- The International
Space Station will have a mass of about 500 tons when it is completely
assembled.
- The station
will measure 361 feet end-to-end. That's equivalent to the length
of a football field, including the end zones.
- Once assembled,
the station will provide 46,000 cubic feet of pressurized living and
working space-equivalent to the interior volume of one 747 jumbo jet.
- Hauling the
parts and pieces of the space station into orbit will require 45 space
flights on three different types of launch vehicles over a five-year
period. This unprecedented, complex orchestration of space flights
will include the U.S. Space Shuttle and Russian Proton and Soyuz rockets.
- The station
will come with batteries included. It will have four U.S. photovoltaic
modules, each with two arrays measuring 112 feet long by 39 feet wide.

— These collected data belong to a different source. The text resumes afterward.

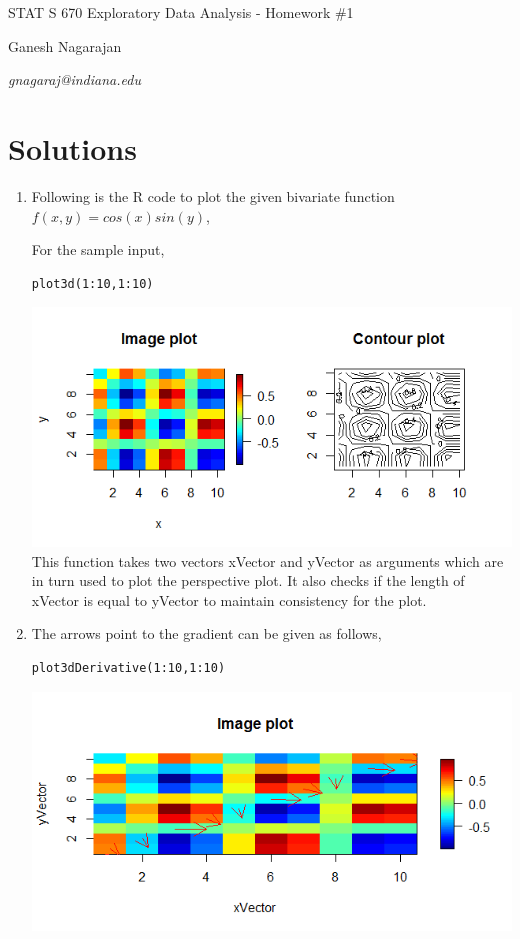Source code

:\documentclass{article}
\begin{document}
\lstset{language=R}
\centerline{\sc \large STAT S 670 Exploratory Data Analysis - Homework \#1}
\vspace{.5pc}
\centerline{\sc Ganesh Nagarajan}
\centerline{\it gnagaraj@indiana.edu}
\vspace{2pc}
\section{Solutions}
\begin{enumerate}
\item Following is the R code to plot the given bivariate function $f(x,y)=cos(x)sin(y)$,

For the sample input,
\begin{lstlisting}
plot3d(1:10,1:10)
\end{lstlisting}
\includegraphics[scale=0.5]{perspplot1}
\\This function takes two vectors xVector and yVector as arguments which are in turn used to plot the perspective plot. It also checks if the length of xVector is equal to yVector to maintain consistency for the plot.
\item The arrows point to the gradient can be given as follows,\\
\begin{lstlisting}
plot3dDerivative(1:10,1:10)
\end{lstlisting}
\includegraphics[scale=0.5]{derivplot}

\end{enumerate}
\end{document}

Each module generates about 23 kW. They rotate to face the sun, which
provides maximum power to the station.
- The solar array
surface area is 27,000 square feet, or more than half an acre.
- The electric
power system is connected with 42,000 feet, or about eight miles,
of wire.
- The batteries,
lined up end-to-end, measure 2,900 feet, more than ½ mile long.
- Electrical and
electronic parts include 1,900 different types of resistors, 500 types
of capacitors and 150 types of transistors (note that this is not
the part count; rather, it is a count of different types of hardware).
- The station
will have four windows for looking at Earth to conduct Earth observation
experiments and other applications.
- The station
will have a Habitation Module for the crew as well as six scientific
laboratories for research-a U.S. laboratory, the European Space Agency's
Columbus Orbital Facility, a Japanese experiment module and three
Russian research modules.
- Fifty-two computers
will control the systems on the International Space Station. There
will be more than 400,000 lines of software for 16 of those computers
which, in turn, talk to 2,000 sensors, effectors and embedded "smart"
hardware controllers.
- Two computers
in the U.S. laboratory are dedicated to keeping the station in proper
orientation (attitude) as it orbits the Earth once every 90 minutes.
- The flight support
software has 1.7 million lines of code.
- The 55-foot-long
robot arm, built by the Canadian Space Agency, has a 125-ton payload
capability and mobile transporter which can be positioned along the
station's truss for robotic assembly and maintenance operations.